Solutions (approaches)
  1. Parse the JSON, then result["pass"] = all(result[c] >= 4 for c in ["accuracy", "completeness", "clarity", "relevance", "conciseness"]).
  2. Swap the arguments; an unbiased judge should flip the winner. If it always picks the same slot, that's position bias.
  3. Copy evaluate_relevancy, change the prompt to ask "is anything in the context missing from the answer?", return a completeness_score, and add it to the full_evaluation dict.
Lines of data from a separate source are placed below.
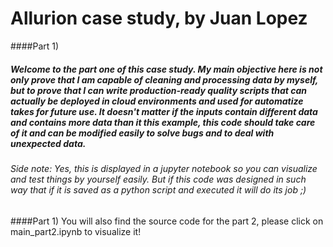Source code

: # Allurion case study, by Juan Lopez



####Part 1)

##### Welcome to the part one of this case study. My main objective here is not only prove that I am capable of cleaning and processing data by myself, but to prove that I can write production-ready quality scripts that can actually be deployed in cloud environments and used for automatize takes for future use. It doesn't  matter if the inputs contain different data and contains more data than it this example, this code should take care of it and can be modified easily to solve bugs and to deal with unexpected data.

###### Side note: Yes, this is displayed in a jupyter notebook so you can visualize and test things by yourself easily. But if this code was designed in such way that if it is saved as a python script and executed it will do its job ;)


####Part 1) You will also find the source code for the part 2, please click on main_part2.ipynb to visualize it!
  4. from ragas import evaluate, EvaluationDataset
    from ragas.metrics import faithfulness, answer_relevancy
    ds = EvaluationDataset.from_list([
        {"user_input": "...", "response": "...", "retrieved_contexts": ["..."], "reference": "..."},
        {"user_input": "...", "response": "...", "retrieved_contexts": ["..."], "reference": "..."},
    ])
    r = evaluate(dataset=ds, metrics=[faithfulness, answer_relevancy])
    print(r)
    

What's Next?

You can now score and compare responses, but naive judges have systematic biases (position, verbosity, self-enhancement). Next up: LLM-as-Judge Part 2 — detecting and correcting those biases, calibrating with anchors, measuring reliability with Cohen's Kappa, and running multi-judge consensus cost-efficiently.